Analytical approach:
The two cost-effectiveness analyses were based on two randomised controlled trials where Step 2 was nested in Step 1. The time horizon was the duration of the trials (one year for both). The authors stated that the perspective was that of the UK National Health Service.
Effectiveness data:
The primary measure of effectiveness for the trials was the difference in Neck Disability Index (NDI) score, which measures pain-related activity restrictions in 10 areas. For cost-effectiveness analyses the primary measure of benefit was based on the EQ-5D utility scores (a secondary effectiveness measure of the trials). Other secondary measures included the Short Form 12 (SF12) version (a measure of health-related quality of life), patient self-rated benefit (higher scores being better) and serious adverse events.
Baseline values were obtained via a registration document completed by staff at the emergency department. Postal questionnaires were sent to patients at four, eight and 12 months after the initial attendance to the emergency department. For Neck Disability Index scores patients were asked to recall events over the past month. Adjustments were made for ethnic origin, grade of whiplash associated disorder at initial attendance and clustering within emergency departments for Step 1 and for Step 2 use of Neck Disability Index, grade of whiplash associated disorder at initial attendance and clustering within emergency department and therapists.

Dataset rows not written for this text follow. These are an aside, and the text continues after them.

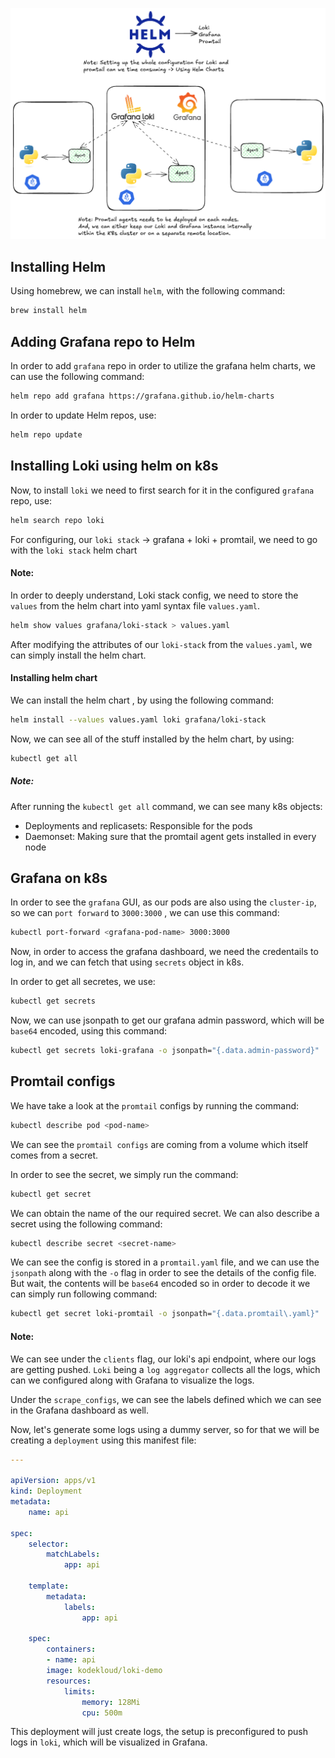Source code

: ![Grafana-Loki-Promtail-Setup-on-k8s](./.img/Loki-on-Kubernetes.excalidraw.png)

## Installing Helm

Using homebrew, we can install `helm`, with the following command:

```zsh
brew install helm
```

## Adding Grafana repo to Helm

In order to add `grafana` repo in order to utilize the grafana helm charts, we can use the following command:

```zsh
helm repo add grafana https://grafana.github.io/helm-charts
```

In order to update Helm repos, use:

```zsh
helm repo update
```

## Installing Loki using helm on k8s

Now, to install `loki` we need to first search for it in the configured `grafana` repo, use:

```zsh
helm search repo loki
```

For configuring, our `loki stack` -> grafana + loki + promtail, we need to go with the `loki stack` helm chart

#### Note:

In order to deeply understand, Loki stack config, we need to store the `values` from the helm chart into yaml syntax file `values.yaml`.

```zsh
helm show values grafana/loki-stack > values.yaml 
```

After modifying the attributes of our `loki-stack` from the `values.yaml`, we can simply install the helm chart.

#### Installing helm chart

We can install the helm chart , by using the following command:

```zsh
helm install --values values.yaml loki grafana/loki-stack
```

Now, we can see all of the stuff installed by the helm chart, by using:

```zsh
kubectl get all
```

##### Note:

After running the `kubectl get all` command, we can see many k8s objects:

- Deployments and replicasets: Responsible for the pods
- Daemonset: Making sure that the promtail agent gets installed in every node

## Grafana on k8s

In order to see the `grafana` GUI, as our pods are also using the `cluster-ip`, so we can `port forward` to `3000:3000` , we can use this command:

```zsh
kubectl port-forward <grafana-pod-name> 3000:3000
```

Now, in order to access the grafana dashboard, we need the credentails to log in, and we can fetch that using `secrets` object in k8s.

In order to get all secretes, we use:

```zsh
kubectl get secrets
```

Now, we can use jsonpath to get our grafana admin password, which will be `base64` encoded, using this command:

```zsh
kubectl get secrets loki-grafana -o jsonpath="{.data.admin-password}" | base64 --decode
```

## Promtail configs

We have take a look at the `promtail` configs by running the command:

```zsh
kubectl describe pod <pod-name>
```

We can see the `promtail configs` are coming from a volume which itself comes from a secret.

In order to see the secret, we simply run the command:

```zsh
kubectl get secret
```

We can obtain the name of the our required secret. We can also describe a secret using the following command:

```zsh
kubectl describe secret <secret-name>
```

We can see the config is stored in a `promtail.yaml` file, and we can use the `jsonpath` along with the `-o` flag in order to see the details of the config file. But wait, the contents will be `base64` encoded so in order to decode it we can simply run following command:

```zsh
kubectl get secret loki-promtail -o jsonpath="{.data.promtail\.yaml}" | base64 --decode
```

#### Note:

We can see under the `clients` flag, our loki's api endpoint, where our logs are getting pushed. `Loki` being a `log aggregator` collects all the logs, which can we configured along with Grafana to visualize the logs.

Under the `scrape_configs`, we can see the labels defined which we can see in the Grafana dashboard as well.

Now, let's generate some logs using a dummy server, so for that we will be creating a `deployment` using this manifest file:

```yaml
---

apiVersion: apps/v1
kind: Deployment
metadata:
	name: api

spec:
	selector:
		matchLabels:
			app: api

	template:
		metadata:
			labels:
				app: api

	spec:
		containers:
		- name: api
		image: kodekloud/loki-demo
		resources:
			limits:
				memory: 128Mi
				cpu: 500m
```

This deployment will just create logs, the setup is preconfigured to push logs in `loki`, which will be visualized in Grafana.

Monetary benefit and utility valuations:
Utilities were measured using EQ-5D responses from the patient postal questionnaires. Quality-adjusted life-years (QALYs) were calculated as the area under the baseline-adjusted utility curve, assuming linear interpolation between utility measurements. Baseline EQ-5D scores were derived from published general health population estimates, matched for age.
Measure of benefit:
The measure of benefit was the quality-adjusted life-year (QALY). There was no discounting of benefits as the time horizon was only one year.
Cost data:
Resource use was measured for all hospital in-patient and outpatient service use, diagnostic tests, prescribed medications and community health resource use. Items were measured using the questionnaires mailed to participants at four, eight and 12 months. Costs were attached to each resource use item. Costs were obtained from standard national sources including the Personal Social Service Research Unit (PSSRU), NHS Reference Costs 2008 and NHS Information Centre Prescribing Support Unit. Work days lost were calculated by asking patients in the questionnaire about the number of work days lost recalled in the past four months. Work days lost were analysed using baseline covariate adjustment for employment status and multiple linear regression with bootstrapping because of highly skewed data. Costs were reported in 2009 GBP (£) prices. There was no discounting as the time period was only one year.
Analysis of uncertainty:
The non-parametric bootstrap method was used to construct cost-effectiveness acceptability curves to show the probability that each alternative was cost-effective across a range of willingness to pay thresholds for an additional QALY. Sensitivity analysis was conducted on the Step 2 analysis to investigate the mediating role of medication of the effect estimates for physiotherapy.